Jestem teraz w jakimś takim czasie, że potrzebuję czytać pisać (może to jeszcze trauma) i troszkę ubolewam, że tutaj dość cichutko. Nawet przeczytałam forum "moich" mamusi. I o dziwo bez smutku i zazdrości, tylko z radością z ich radości i z nadzieją na niedługa radość naszą. Nie chcę się wypisywać z tego forum, ani się z nimi żegnać, bo po co mają się denerwować, że którejś się nie udało.
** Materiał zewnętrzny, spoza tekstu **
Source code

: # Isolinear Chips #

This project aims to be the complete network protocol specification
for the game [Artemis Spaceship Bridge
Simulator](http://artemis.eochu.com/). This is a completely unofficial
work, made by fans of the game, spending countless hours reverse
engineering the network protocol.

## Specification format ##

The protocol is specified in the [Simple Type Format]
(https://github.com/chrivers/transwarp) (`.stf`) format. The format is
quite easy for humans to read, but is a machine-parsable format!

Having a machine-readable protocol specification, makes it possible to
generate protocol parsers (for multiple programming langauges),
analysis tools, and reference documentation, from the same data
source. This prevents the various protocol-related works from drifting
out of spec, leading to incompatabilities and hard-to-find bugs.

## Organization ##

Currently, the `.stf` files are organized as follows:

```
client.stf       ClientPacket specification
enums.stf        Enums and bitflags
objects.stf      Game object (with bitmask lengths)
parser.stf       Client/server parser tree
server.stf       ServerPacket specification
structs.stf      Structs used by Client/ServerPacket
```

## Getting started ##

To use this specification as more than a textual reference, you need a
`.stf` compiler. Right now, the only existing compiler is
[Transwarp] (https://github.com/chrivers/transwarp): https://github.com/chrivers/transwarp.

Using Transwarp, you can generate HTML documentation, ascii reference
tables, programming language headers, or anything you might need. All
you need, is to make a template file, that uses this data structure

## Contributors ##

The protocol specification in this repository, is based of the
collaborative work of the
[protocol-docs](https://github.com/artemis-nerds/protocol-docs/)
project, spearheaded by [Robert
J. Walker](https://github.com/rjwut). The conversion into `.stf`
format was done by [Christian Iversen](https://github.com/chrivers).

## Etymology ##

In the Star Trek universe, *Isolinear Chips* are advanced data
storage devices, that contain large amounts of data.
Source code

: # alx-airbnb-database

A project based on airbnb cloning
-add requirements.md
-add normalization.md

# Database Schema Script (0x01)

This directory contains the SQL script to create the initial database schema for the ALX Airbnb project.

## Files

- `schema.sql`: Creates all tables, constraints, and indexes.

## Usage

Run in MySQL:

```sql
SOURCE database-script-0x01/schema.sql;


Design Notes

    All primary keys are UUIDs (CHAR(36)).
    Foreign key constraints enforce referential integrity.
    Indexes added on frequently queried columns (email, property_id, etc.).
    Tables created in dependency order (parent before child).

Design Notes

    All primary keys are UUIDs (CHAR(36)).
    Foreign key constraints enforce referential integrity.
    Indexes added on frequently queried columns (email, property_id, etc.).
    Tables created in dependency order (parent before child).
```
Dziś godzinami przeglądałam lekarzy, opcje medyczne itp. Bardzo dużo kosztowała mnie ciąża, czekam jeszcze na wyniki ekstra drogich badań genetycznych i wiem, że przede mną mnóstwo wizyt teraz i dalszych wydatków.... Wykupiłam abonament w luxmedzie (u mnie to nie będzie luxmed, tylko przychodnia na bardzo wysokim poziomie współpracująca - nawet zadzwoniłam tam do prezesa...). Przeliczyłam opłaca się. Postanowiłam sobie nie fundować dalej 200 km drogi do lekarza, choć był świetny. Poczytałam o badaniach.
Trochę to dziwne chyba, może powinnam sobie dać więcej czasu na płacz. Choć ja zadaniowa jestem.
Boli mnie bardzo, nie że w ogóle. Płakałam sporo od poniedziałku. Jest również smutek. Ale jest też ta duża zgoda i radość z tego, że maleństwo było z nami chociaż te kilka tygodni. Jest nadzieja, że jesteśmy płodni, że następnym razem będzie dobrze.
Jak z poronieniem radzili sobie Wasi mężowie, partnerzy? Mój źle to przechodzi, już mi mówił o swoich obawach przy kolejnym staraniu i ciąży. Był bardzo szczęśliwy. Oboje byliśmy.